Database codec SCID5 - benini/scid GitHub Wiki
A database for chess games can be stored in different ways. This page describes the SCID5 codec, an high-perfomance codec aiming for maximum speed and minimum size.
Index file (extension .si5)
This file stores the Game table plus StoredLineID, FinalMaterial and HomePawn.
Each game is packed into a record with a fixed size (56 bytes).
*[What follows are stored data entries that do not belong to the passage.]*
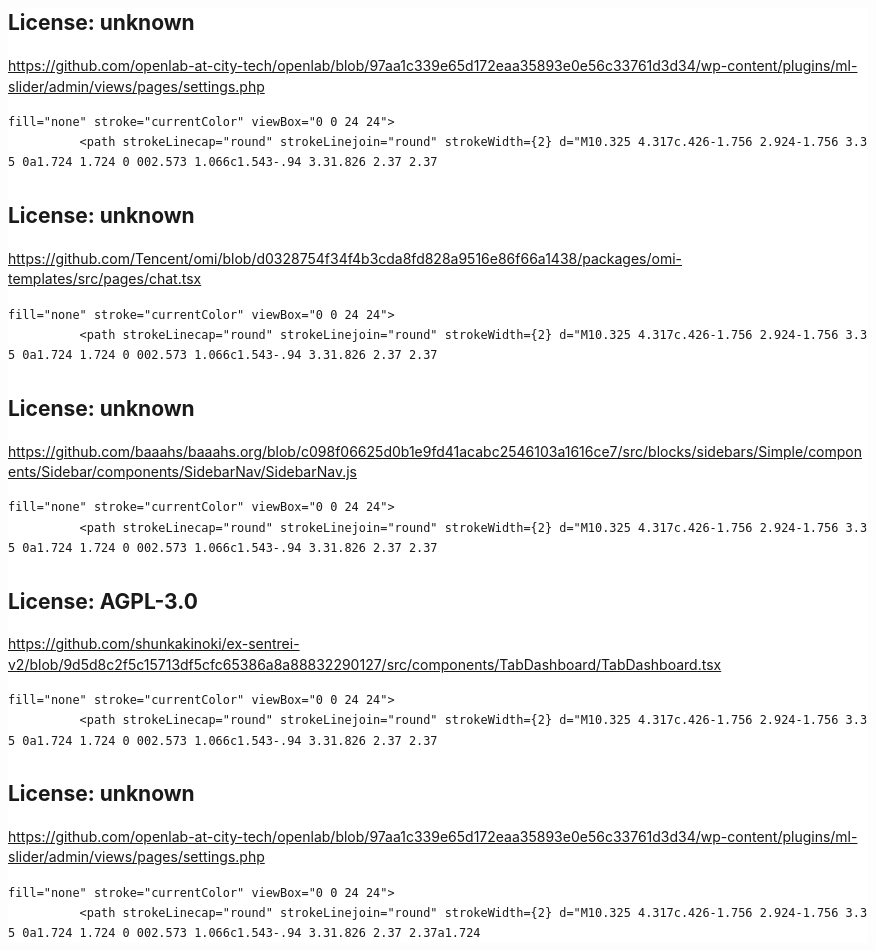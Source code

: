 
## License: unknown
https://github.com/openlab-at-city-tech/openlab/blob/97aa1c339e65d172eaa35893e0e56c33761d3d34/wp-content/plugins/ml-slider/admin/views/pages/settings.php

```
fill="none" stroke="currentColor" viewBox="0 0 24 24">
          <path strokeLinecap="round" strokeLinejoin="round" strokeWidth={2} d="M10.325 4.317c.426-1.756 2.924-1.756 3.35 0a1.724 1.724 0 002.573 1.066c1.543-.94 3.31.826 2.37 2.37
```


## License: unknown
https://github.com/Tencent/omi/blob/d0328754f34f4b3cda8fd828a9516e86f66a1438/packages/omi-templates/src/pages/chat.tsx

```
fill="none" stroke="currentColor" viewBox="0 0 24 24">
          <path strokeLinecap="round" strokeLinejoin="round" strokeWidth={2} d="M10.325 4.317c.426-1.756 2.924-1.756 3.35 0a1.724 1.724 0 002.573 1.066c1.543-.94 3.31.826 2.37 2.37
```


## License: unknown
https://github.com/baaahs/baaahs.org/blob/c098f06625d0b1e9fd41acabc2546103a1616ce7/src/blocks/sidebars/Simple/components/Sidebar/components/SidebarNav/SidebarNav.js

```
fill="none" stroke="currentColor" viewBox="0 0 24 24">
          <path strokeLinecap="round" strokeLinejoin="round" strokeWidth={2} d="M10.325 4.317c.426-1.756 2.924-1.756 3.35 0a1.724 1.724 0 002.573 1.066c1.543-.94 3.31.826 2.37 2.37
```


## License: AGPL-3.0
https://github.com/shunkakinoki/ex-sentrei-v2/blob/9d5d8c2f5c15713df5cfc65386a8a88832290127/src/components/TabDashboard/TabDashboard.tsx

```
fill="none" stroke="currentColor" viewBox="0 0 24 24">
          <path strokeLinecap="round" strokeLinejoin="round" strokeWidth={2} d="M10.325 4.317c.426-1.756 2.924-1.756 3.35 0a1.724 1.724 0 002.573 1.066c1.543-.94 3.31.826 2.37 2.37
```


## License: unknown
https://github.com/openlab-at-city-tech/openlab/blob/97aa1c339e65d172eaa35893e0e56c33761d3d34/wp-content/plugins/ml-slider/admin/views/pages/settings.php

```
fill="none" stroke="currentColor" viewBox="0 0 24 24">
          <path strokeLinecap="round" strokeLinejoin="round" strokeWidth={2} d="M10.325 4.317c.426-1.756 2.924-1.756 3.35 0a1.724 1.724 0 002.573 1.066c1.543-.94 3.31.826 2.37 2.37a1.724 
```
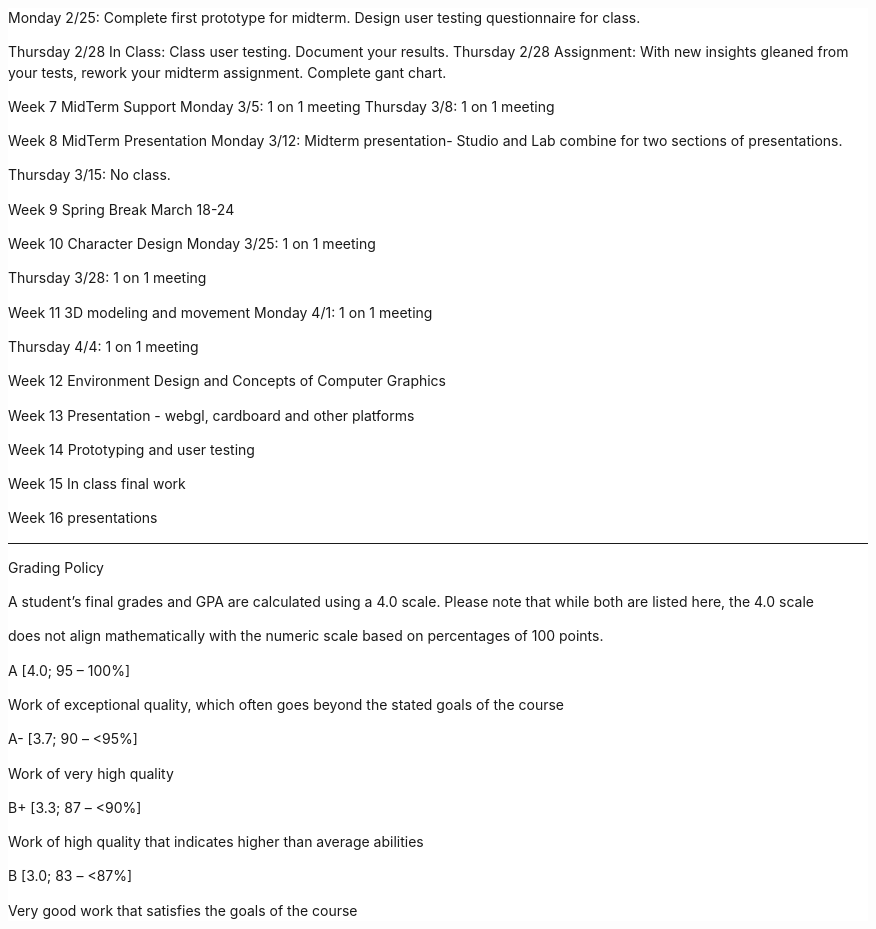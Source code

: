 Monday 2/25: Complete first prototype for midterm. Design user testing questionnaire for class. 

Thursday 2/28 In Class: Class user testing. Document your results.
Thursday 2/28 Assignment: With new insights gleaned from your tests, rework your midterm assignment. Complete gant chart. 

Week 7 MidTerm Support
Monday 3/5: 1 on 1 meeting
Thursday 3/8: 1 on 1 meeting

Week 8 MidTerm Presentation
Monday 3/12: Midterm presentation- Studio and Lab combine for two sections of presentations.  

Thursday 3/15: No class. 

Week 9 Spring Break March 18-24

Week 10 Character Design 
Monday 3/25: 1 on 1 meeting

Thursday 3/28: 1 on 1 meeting

Week 11 3D modeling and movement 
Monday 4/1: 1 on 1 meeting

Thursday 4/4: 1 on 1 meeting



Week 12 Environment Design and Concepts of Computer Graphics

Week 13 Presentation - webgl, cardboard and other platforms 

Week 14 Prototyping and user testing

Week 15 In class final work 

Week 16 presentations 

------------------------------------------------------------------------------


Grading Policy

A student’s final grades and GPA are calculated using a 4.0 scale. Please note that while both are listed here, the 4.0 scale

does not align mathematically with the numeric scale based on percentages of 100 points.

A [4.0; 95 – 100%]

Work of exceptional quality, which often goes beyond the stated goals of the course

A- [3.7; 90 – &lt;95%]

Work of very high quality

B+ [3.3; 87 – &lt;90%]

Work of high quality that indicates higher than average abilities

B [3.0; 83 – &lt;87%]

Very good work that satisfies the goals of the course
Using a fixed size have some advantages, mainly the ability to overwrite a record in the middle of the file, but creates a few limit:
- Maximum number of games: 4 billion
- Maximum size of the games' data file (.sg5): 128TB
- Maximum size of each game's data (extra tags, moves, comments): 128KB
- Maximum number of unique player names: 268 million (2^28 = 268435456)
- Maximum number of unique values for the tag "Event": 268 million (2^28).
- Maximum number of unique values for the tag "Round": 2 billion (2^31).
NameBase file (extension .sn5)
This file stores the DatabaseInfo, Player, Event, Round, Site tables.
The data is just a sequence of strings with an associated type (PLAYER, EVENT, SITE, ROUND, DB_INFO).
The string are encoded as a varint (length * 8 + type) followed by the data.
For example the tag pair [Event "Olympic games"]
is stored as iOlympic games
(length 13 * 8 + type 1 = 105 = ascii char i).
It is not necessary to store the IDs because new strings can be appended to the file, but older records are never changed.